Perhaps you remember learning about litmus tests back in high school chemistry. The main use of litmus paper is to test whether the solution is acidic or alkaline. We’ve adapted the concept and use it as a social indicator to classify someone favorably or unfavorably. Issues such as one’s position on abortion, same sex marriage, defense spending, economy, and others are used to categorize a political candidate as conservative or liberal.
What is the litmus test that determines if a person is truly saved from sin? Is there a test to determine if a person’s faith is real or phony? According to the apostle John, our behavior always reveals our beliefs. In 1 John 2:3-6, John explains that obedience is the litmus test of love for God.
In this passage, the apostle asks two questions that helps determine whether one’s faith is real or phony. Do you walk the talk? Do you walk the walk?
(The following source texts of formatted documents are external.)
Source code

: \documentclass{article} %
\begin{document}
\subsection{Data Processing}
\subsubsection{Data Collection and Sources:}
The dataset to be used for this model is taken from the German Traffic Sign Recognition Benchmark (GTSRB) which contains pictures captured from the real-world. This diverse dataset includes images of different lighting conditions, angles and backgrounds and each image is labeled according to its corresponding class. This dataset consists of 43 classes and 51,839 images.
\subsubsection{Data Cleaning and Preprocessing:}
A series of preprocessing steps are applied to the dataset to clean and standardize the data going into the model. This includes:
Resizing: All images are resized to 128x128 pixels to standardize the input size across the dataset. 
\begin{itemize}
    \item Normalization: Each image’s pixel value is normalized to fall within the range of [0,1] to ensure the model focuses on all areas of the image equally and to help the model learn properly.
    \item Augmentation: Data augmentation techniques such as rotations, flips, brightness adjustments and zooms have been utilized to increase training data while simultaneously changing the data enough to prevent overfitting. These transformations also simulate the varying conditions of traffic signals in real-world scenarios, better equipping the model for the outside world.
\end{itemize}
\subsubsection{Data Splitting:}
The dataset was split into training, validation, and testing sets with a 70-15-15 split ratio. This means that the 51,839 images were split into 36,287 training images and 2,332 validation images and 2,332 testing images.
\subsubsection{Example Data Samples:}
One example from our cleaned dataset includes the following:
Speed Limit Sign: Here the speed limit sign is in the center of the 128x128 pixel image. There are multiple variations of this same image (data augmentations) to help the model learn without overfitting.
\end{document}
Do you walk the talk? (3-5a). John’s thesis statement is found in verse 3: Knowing God is evidenced by our heartfelt desire to obey him.
Ancient Greeks believed you could know God through your mind. Modern Greeks placed on emphasis on emotions and experience. The Jews believed you could know God through the Law. John said that to know God and to love God is to obey him.
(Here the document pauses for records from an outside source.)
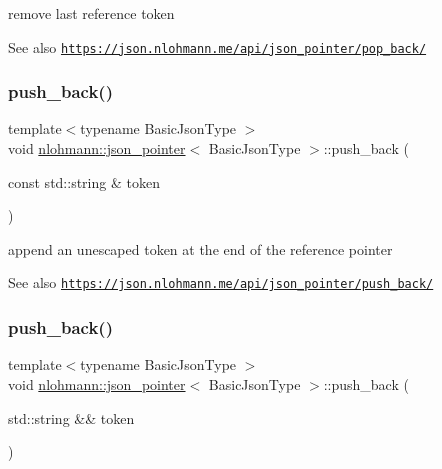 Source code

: remove last reference token 

\begin{DoxySeeAlso}{See also}
\href{https://json.nlohmann.me/api/json_pointer/pop_back/}{\tt https\+://json.\+nlohmann.\+me/api/json\+\_\+pointer/pop\+\_\+back/} 
\end{DoxySeeAlso}
\mbox{\label{classnlohmann_1_1json__pointer_a697d12b5bd6205f8866691b166b7c7dc}} 
\subsubsection{\texorpdfstring{push\+\_\+back()}{push\_back()}\hspace{0.1cm}{\footnotesize\ttfamily [1/2]}}
{\footnotesize\ttfamily template$<$typename Basic\+Json\+Type $>$ \\
void \hyperlink{classnlohmann_1_1json__pointer}{nlohmann\+::json\+\_\+pointer}$<$ Basic\+Json\+Type $>$\+::push\+\_\+back (\begin{DoxyParamCaption}\item[{const std\+::string \&}]{token }\end{DoxyParamCaption})\hspace{0.3cm}{\ttfamily [inline]}}



append an unescaped token at the end of the reference pointer 

\begin{DoxySeeAlso}{See also}
\href{https://json.nlohmann.me/api/json_pointer/push_back/}{\tt https\+://json.\+nlohmann.\+me/api/json\+\_\+pointer/push\+\_\+back/} 
\end{DoxySeeAlso}
\mbox{\label{classnlohmann_1_1json__pointer_ac228b13596d3c34185da9fe61b570194}} 
\subsubsection{\texorpdfstring{push\+\_\+back()}{push\_back()}\hspace{0.1cm}{\footnotesize\ttfamily [2/2]}}
{\footnotesize\ttfamily template$<$typename Basic\+Json\+Type $>$ \\
void \hyperlink{classnlohmann_1_1json__pointer}{nlohmann\+::json\+\_\+pointer}$<$ Basic\+Json\+Type $>$\+::push\+\_\+back (\begin{DoxyParamCaption}\item[{std\+::string \&\&}]{token }\end{DoxyParamCaption})\hspace{0.3cm}{\ttfamily [inline]}}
Obedience is not a popular word today. Some may have grown up in a homes or churches where obedience and righteousness were pounded home so often that today they reject the idea. That is what John is combating. Real knowledge of God contains an intellectual, moral, and spiritual component that cannot be separated.
Verse 4 is the converse of verse 3. It explains that the one who claims to know God but is consistently disobedient is a liar. The one who keeps God’s word (5) is indwelt by the truth and the love of God has done its work in their life.
Our conduct should match our testimony. We should obey the great commandment—love God and love people—and the great commission—share your faith and make disciples. Obedience is the litmus test of love for God.
Do you walk the walk? (5b-6). Love is incomplete if it does not produce any deeds of love.
Abiding in Christ is another synonym for having an intimate relationship with him. John’s point is that a person who is abiding in God will obey God just as Jesus obeyed the Father and demonstrated his relationship with him.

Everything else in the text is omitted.